Hoy el museo de la cárcel tiene figuras de yeso de sus reos más tenebrosos, entre ellos, un muñeco orejón -con un notable parecido al de la revista Mad- que todavía debe ser la mayor pesadilla para un padre de familia argentino: Cayetano Santos Godino, más conocido como "el petiso orejudo", un singular asesino en serie con atraso mental -los médicos dictaminaron que sufría de una "imbecilidad incurable"- que ahorcaba con una soga a niños menores de dos años y luego les clavaba un puntilla en la sien y les quemaba los parpados con un cigarrillo. En la cárcel fue asesinado por los propios reclusos por matar a la mascota de la penitenciaría.
En el mismo museo hay otras figuras de yeso que, en lugar de producir asco, producen admiración: los yamanas.
-Ellos eran los habitantes originales de Ushuaia.
La ciudad tiene hoy más de 70.000 habitantes, una calle comercial atestada y el Centro Invernal Cerro Castor, el más moderno de Argentina y el lugar donde entrenan varios equipos olímpicos de esquí. "Las principales estrellas del esquí mundial llegan hasta acá cuando no hay nieve en el hemisferio norte", cuenta el instructor Francisco Olave.
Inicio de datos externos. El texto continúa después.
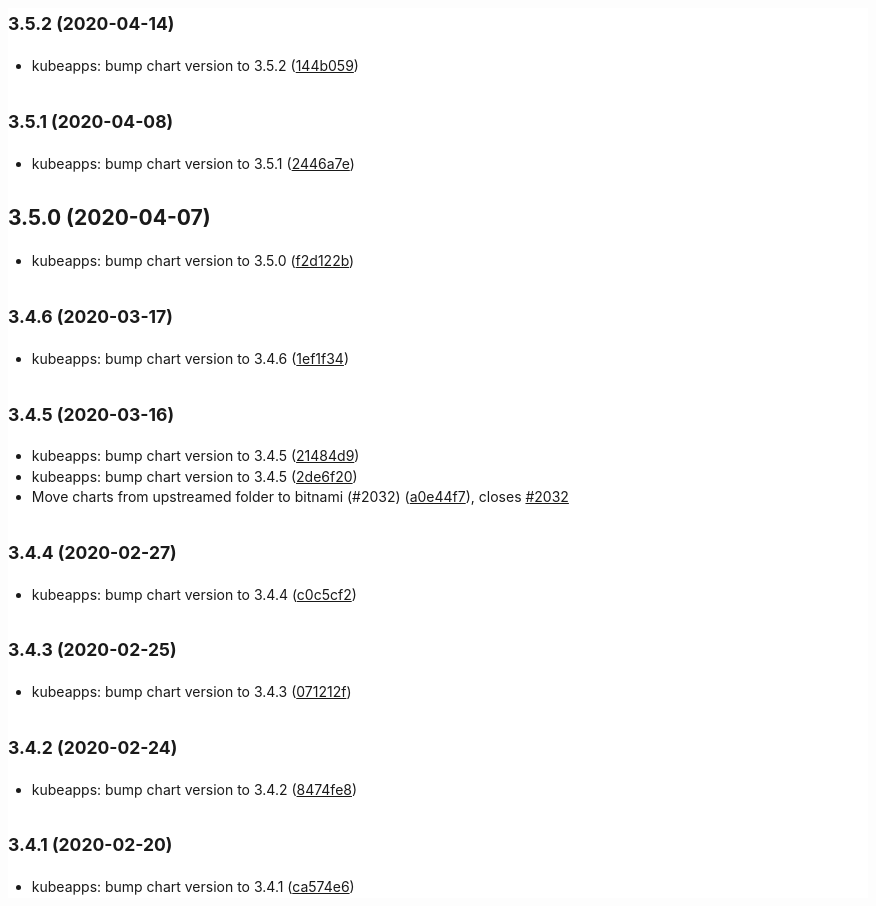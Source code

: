 ## <small>3.5.2 (2020-04-14)</small>

* kubeapps: bump chart version to 3.5.2 ([144b059](https://github.com/bitnami/charts/commit/144b05928b44aab00991179fc90b34eba5374069))

## <small>3.5.1 (2020-04-08)</small>

* kubeapps: bump chart version to 3.5.1 ([2446a7e](https://github.com/bitnami/charts/commit/2446a7e8c69747c1cf98c65af05603c23b388417))

## 3.5.0 (2020-04-07)

* kubeapps: bump chart version to 3.5.0 ([f2d122b](https://github.com/bitnami/charts/commit/f2d122b1abbb79c5689d0e9a2eb045ab5011485c))

## <small>3.4.6 (2020-03-17)</small>

* kubeapps: bump chart version to 3.4.6 ([1ef1f34](https://github.com/bitnami/charts/commit/1ef1f3418e8413c80ccf7a537f39731f2f4c904b))

## <small>3.4.5 (2020-03-16)</small>

* kubeapps: bump chart version to 3.4.5 ([21484d9](https://github.com/bitnami/charts/commit/21484d90886c3c23f0346936e5e7532752678b47))
* kubeapps: bump chart version to 3.4.5 ([2de6f20](https://github.com/bitnami/charts/commit/2de6f200721a7c6e7d331d372b273e8561275c9a))
* Move charts from upstreamed folder to bitnami (#2032) ([a0e44f7](https://github.com/bitnami/charts/commit/a0e44f7d6a10b8b5643186130ea420887cb72c7c)), closes [#2032](https://github.com/bitnami/charts/issues/2032)

## <small>3.4.4 (2020-02-27)</small>

* kubeapps: bump chart version to 3.4.4 ([c0c5cf2](https://github.com/bitnami/charts/commit/c0c5cf21189181f2e8782503c41949a84ee5fe1e))

## <small>3.4.3 (2020-02-25)</small>

* kubeapps: bump chart version to 3.4.3 ([071212f](https://github.com/bitnami/charts/commit/071212f8b092c7bd3ea406b55c210c695678e210))

## <small>3.4.2 (2020-02-24)</small>

* kubeapps: bump chart version to 3.4.2 ([8474fe8](https://github.com/bitnami/charts/commit/8474fe8a9edbd1f51c69cf0d7e090e2b352cc313))

## <small>3.4.1 (2020-02-20)</small>

* kubeapps: bump chart version to 3.4.1 ([ca574e6](https://github.com/bitnami/charts/commit/ca574e6dc3440cd3f8e733f8d8f098b818e948ff))
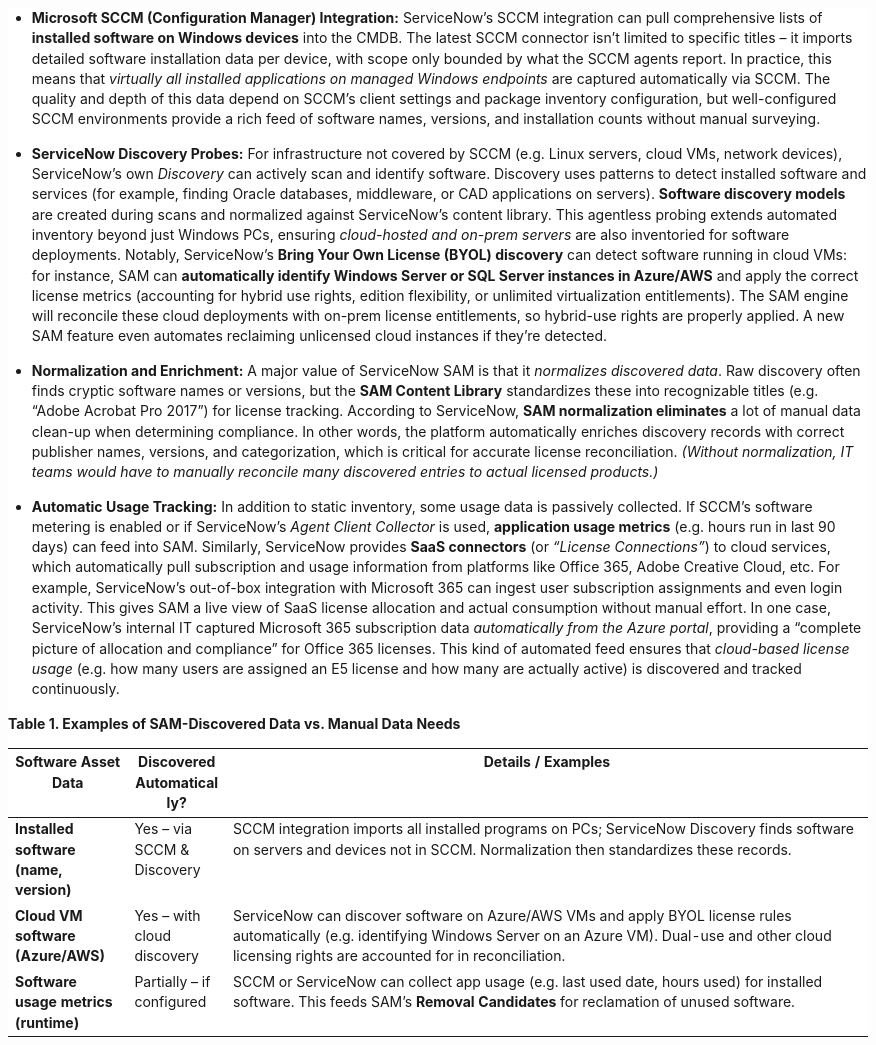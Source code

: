 * **Microsoft SCCM (Configuration Manager) Integration:** ServiceNow’s SCCM integration can pull comprehensive lists of **installed software on Windows devices** into the CMDB. The latest SCCM connector isn’t limited to specific titles – it imports detailed software installation data per device, with scope only bounded by what the SCCM agents report. In practice, this means that *virtually all installed applications on managed Windows endpoints* are captured automatically via SCCM. The quality and depth of this data depend on SCCM’s client settings and package inventory configuration, but well-configured SCCM environments provide a rich feed of software names, versions, and installation counts without manual surveying.

* **ServiceNow Discovery Probes:** For infrastructure not covered by SCCM (e.g. Linux servers, cloud VMs, network devices), ServiceNow’s own *Discovery* can actively scan and identify software. Discovery uses patterns to detect installed software and services (for example, finding Oracle databases, middleware, or CAD applications on servers). **Software discovery models** are created during scans and normalized against ServiceNow’s content library. This agentless probing extends automated inventory beyond just Windows PCs, ensuring *cloud-hosted and on-prem servers* are also inventoried for software deployments. Notably, ServiceNow’s **Bring Your Own License (BYOL) discovery** can detect software running in cloud VMs: for instance, SAM can **automatically identify Windows Server or SQL Server instances in Azure/AWS** and apply the correct license metrics (accounting for hybrid use rights, edition flexibility, or unlimited virtualization entitlements). The SAM engine will reconcile these cloud deployments with on-prem license entitlements, so hybrid-use rights are properly applied. A new SAM feature even automates reclaiming unlicensed cloud instances if they’re detected.

* **Normalization and Enrichment:** A major value of ServiceNow SAM is that it *normalizes discovered data*. Raw discovery often finds cryptic software names or versions, but the **SAM Content Library** standardizes these into recognizable titles (e.g. “Adobe Acrobat Pro 2017”) for license tracking. According to ServiceNow, **SAM normalization eliminates** a lot of manual data clean-up when determining compliance. In other words, the platform automatically enriches discovery records with correct publisher names, versions, and categorization, which is critical for accurate license reconciliation. *(Without normalization, IT teams would have to manually reconcile many discovered entries to actual licensed products.)*

* **Automatic Usage Tracking:** In addition to static inventory, some usage data is passively collected. If SCCM’s software metering is enabled or if ServiceNow’s *Agent Client Collector* is used, **application usage metrics** (e.g. hours run in last 90 days) can feed into SAM. Similarly, ServiceNow provides **SaaS connectors** (or *“License Connections”*) to cloud services, which automatically pull subscription and usage information from platforms like Office 365, Adobe Creative Cloud, etc. For example, ServiceNow’s out-of-box integration with Microsoft 365 can ingest user subscription assignments and even login activity. This gives SAM a live view of SaaS license allocation and actual consumption without manual effort. In one case, ServiceNow’s internal IT captured Microsoft 365 subscription data *automatically from the Azure portal*, providing a “complete picture of allocation and compliance” for Office 365 licenses. This kind of automated feed ensures that *cloud-based license usage* (e.g. how many users are assigned an E5 license and how many are actually active) is discovered and tracked continuously.

**Table 1. Examples of SAM-Discovered Data vs. Manual Data Needs**

| **Software Asset Data**                | **Discovered Automatically?**     | **Details / Examples**                                                                                                                                                                                                                                                                                                                                       |
| -------------------------------------- | --------------------------------- | ------------------------------------------------------------------------------------------------------------------------------------------------------------------------------------------------------------------------------------------------------------------------------------------------------------------------------------------------------------ |
| **Installed software (name, version)** | Yes – via SCCM & Discovery        | SCCM integration imports all installed programs on PCs; ServiceNow Discovery finds software on servers and devices not in SCCM. Normalization then standardizes these records.                                                                                                                                                                               |
| **Cloud VM software (Azure/AWS)**      | Yes – with cloud discovery        | ServiceNow can discover software on Azure/AWS VMs and apply BYOL license rules automatically (e.g. identifying Windows Server on an Azure VM). Dual-use and other cloud licensing rights are accounted for in reconciliation.                                                                                                                                |
| **Software usage metrics (runtime)**   | Partially – if configured         | SCCM or ServiceNow can collect app usage (e.g. last used date, hours used) for installed software. This feeds SAM’s **Removal Candidates** for reclamation of unused software.                                                                                                                                                                               |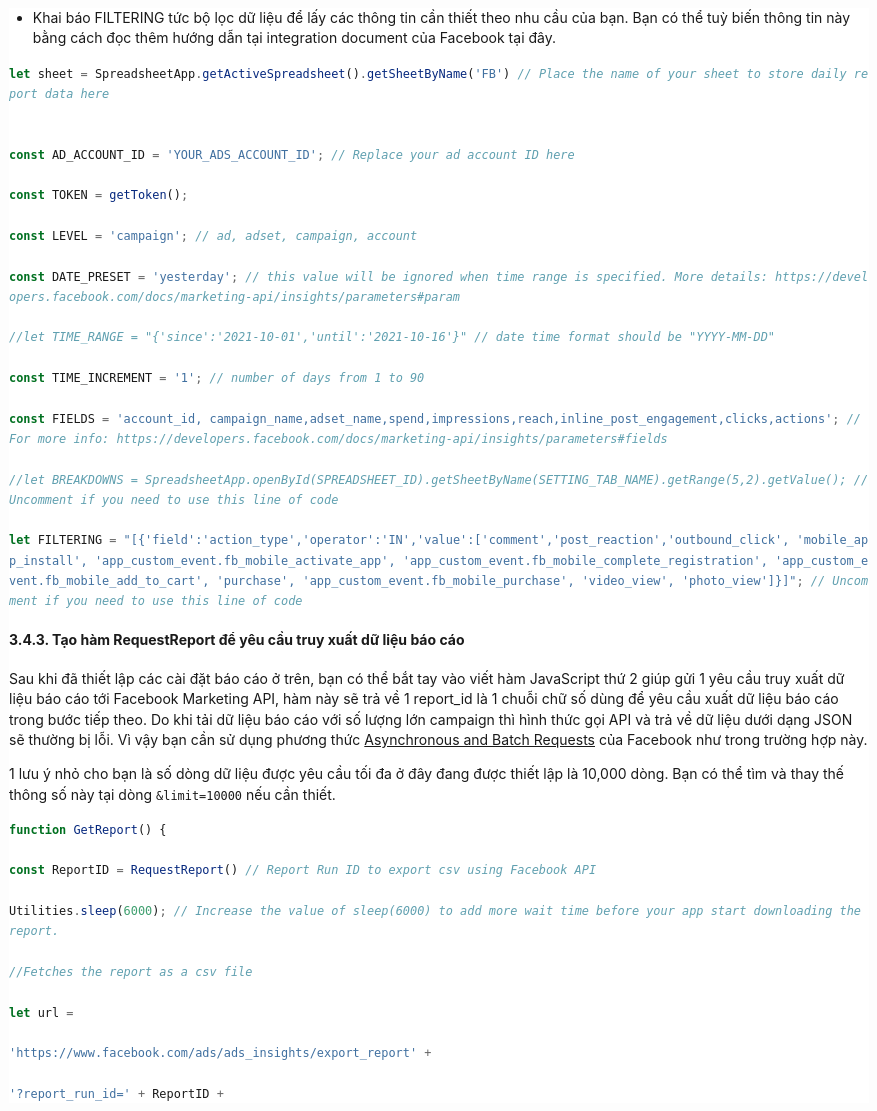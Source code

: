 -   Khai báo FILTERING tức bộ lọc dữ liệu để lấy các thông tin cần thiết theo nhu cầu của bạn. Bạn có thể tuỳ biến thông tin này bằng cách đọc thêm hướng dẫn tại integration document của Facebook tại đây.

```JavaScript
let sheet = SpreadsheetApp.getActiveSpreadsheet().getSheetByName('FB') // Place the name of your sheet to store daily report data here
 

const AD_ACCOUNT_ID = 'YOUR_ADS_ACCOUNT_ID'; // Replace your ad account ID here

const TOKEN = getToken();

const LEVEL = 'campaign'; // ad, adset, campaign, account

const DATE_PRESET = 'yesterday'; // this value will be ignored when time range is specified. More details: https://developers.facebook.com/docs/marketing-api/insights/parameters#param

//let TIME_RANGE = "{'since':'2021-10-01','until':'2021-10-16'}" // date time format should be "YYYY-MM-DD"

const TIME_INCREMENT = '1'; // number of days from 1 to 90

const FIELDS = 'account_id, campaign_name,adset_name,spend,impressions,reach,inline_post_engagement,clicks,actions'; // For more info: https://developers.facebook.com/docs/marketing-api/insights/parameters#fields

//let BREAKDOWNS = SpreadsheetApp.openById(SPREADSHEET_ID).getSheetByName(SETTING_TAB_NAME).getRange(5,2).getValue(); // Uncomment if you need to use this line of code

let FILTERING = "[{'field':'action_type','operator':'IN','value':['comment','post_reaction','outbound_click', 'mobile_app_install', 'app_custom_event.fb_mobile_activate_app', 'app_custom_event.fb_mobile_complete_registration', 'app_custom_event.fb_mobile_add_to_cart', 'purchase', 'app_custom_event.fb_mobile_purchase', 'video_view', 'photo_view']}]"; // Uncomment if you need to use this line of code
```

#### 3.4.3. Tạo hàm RequestReport để yêu cầu truy xuất dữ liệu báo cáo

Sau khi đã thiết lập các cài đặt báo cáo ở trên, bạn có thể bắt tay vào viết hàm JavaScript thứ 2 giúp gửi 1 yêu cầu truy xuất dữ liệu báo cáo tới Facebook Marketing API, hàm này sẽ trả về 1 report_id là 1 chuỗi chữ số dùng để yêu cầu xuất dữ liệu báo cáo trong bước tiếp theo. Do khi tải dữ liệu báo cáo với số lượng lớn campaign thì hình thức gọi API và trả về dữ liệu dưới dạng JSON sẽ thường bị lỗi. Vì vậy bạn cần sử dụng phương thức [Asynchronous and Batch Requests](https://developers.facebook.com/docs/marketing-api/asyncrequests/) của Facebook như trong trường hợp này.

1 lưu ý nhỏ cho bạn là số dòng dữ liệu được yêu cầu tối đa ở đây đang được thiết lập là 10,000 dòng. Bạn có thể tìm và thay thế thông số này tại dòng `&limit=10000` nếu cần thiết.

```JavaScript
function GetReport() {

const ReportID = RequestReport() // Report Run ID to export csv using Facebook API

Utilities.sleep(6000); // Increase the value of sleep(6000) to add more wait time before your app start downloading the report.

//Fetches the report as a csv file

let url =

'https://www.facebook.com/ads/ads_insights/export_report' +

'?report_run_id=' + ReportID +

```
El centro tiene veinticuatro pistas, distribuidas en 17 kilómetros, con la temporada de nieve más larga de Sudamérica (entre julio y octubre), un snowpark y varios medios de elevación como telesillas y telesquís. Sus cañones redistribuyen la nieve desde 480 metros de altura hasta la base. Es ideal para practicar snowboard y esquí alpino. También hay varios planes de paseos en moto o en trineos jalados por perros. Y claro: paseos a las islas de los leones y los lobos marinos y las de los cormoranes, unos pájaros extraños, con la apariencia de un pingüino, pero con la capacidad de volar.
Y en ese escenario se movían los yamanas, una tribu que -mientras duró su paso sobre la Tierra- desecharon los abrigos y nadaban desnudos en los mares fríos de la Antártica. Su historia finalizó con la llegada de los blancos, les dieron pieles para cubrirse, los hacinaron en un solo lugar y se contagiaron de todas las enfermedades de los blancos. La locura de Iguazú fue dando paso a la nostalgia que produce el frío; más de una semana en Ushuaia me parece algo cercano al destierro. No me imagino la vida todo el año en este lugar.
-Y... ¿qué te digo? -me dice alguien-; cada dos meses viajo a Buenos Aires y mi terapeuta me cuida por Skype.